The Gilchrist House was a historic farmhouse near Cordova in Walker County, Alabama. Built when Alabama was still a part of the Mississippi Territory, it was considered by architectural scholars as one of the older surviving houses in Alabama and the oldest structure in the central and western area of the state. It was added to the National Register of Historic Places on March 24, 1972. It was destroyed by fire during the late 1990s, but the site remains listed on the National Register.

==History==
The Gilchrist House was built by Edmon (also spelled Edmond, Edmund) Gilchrist, who migrated to Alabama from Edgefield, South Carolina.
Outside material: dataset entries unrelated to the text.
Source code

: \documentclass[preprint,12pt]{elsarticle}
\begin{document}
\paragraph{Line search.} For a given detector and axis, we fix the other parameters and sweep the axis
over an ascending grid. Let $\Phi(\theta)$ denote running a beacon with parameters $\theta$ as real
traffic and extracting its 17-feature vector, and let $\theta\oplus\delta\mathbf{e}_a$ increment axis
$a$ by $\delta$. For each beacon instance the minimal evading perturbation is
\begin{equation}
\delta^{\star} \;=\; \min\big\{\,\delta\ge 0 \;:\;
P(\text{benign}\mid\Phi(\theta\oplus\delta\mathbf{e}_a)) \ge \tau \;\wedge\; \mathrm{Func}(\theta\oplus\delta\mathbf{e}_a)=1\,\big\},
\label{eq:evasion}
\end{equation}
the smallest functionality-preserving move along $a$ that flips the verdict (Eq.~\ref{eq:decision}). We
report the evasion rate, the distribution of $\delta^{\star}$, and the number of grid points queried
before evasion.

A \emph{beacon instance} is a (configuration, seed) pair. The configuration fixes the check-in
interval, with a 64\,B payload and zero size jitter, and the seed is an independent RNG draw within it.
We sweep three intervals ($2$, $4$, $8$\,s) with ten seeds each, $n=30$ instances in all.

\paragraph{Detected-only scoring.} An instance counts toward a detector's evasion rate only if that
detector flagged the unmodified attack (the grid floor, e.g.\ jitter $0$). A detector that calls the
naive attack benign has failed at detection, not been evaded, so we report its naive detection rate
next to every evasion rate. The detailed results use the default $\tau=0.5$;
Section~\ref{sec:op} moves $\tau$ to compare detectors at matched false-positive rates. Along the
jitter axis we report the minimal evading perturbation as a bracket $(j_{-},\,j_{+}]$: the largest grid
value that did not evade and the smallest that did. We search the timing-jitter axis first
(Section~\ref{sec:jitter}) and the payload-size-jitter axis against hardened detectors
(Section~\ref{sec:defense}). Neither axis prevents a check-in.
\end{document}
He first settled in Lowndes County, but relocated to Walker County and built the house in 1812 on land granted to him by the Federal government. The house was still owned by his descendants when it was listed on the National Register during the early 1970s.

==Architecture==
The house was a two-story wooden timber frame structure, elevated on piers. The original portion was rectangular, with one upstairs room over one downstairs room. Bookend chimneys were present on each side of the two-story structure. A one-story side wing and a full-width porch were added in the late 1880s and early 1900s.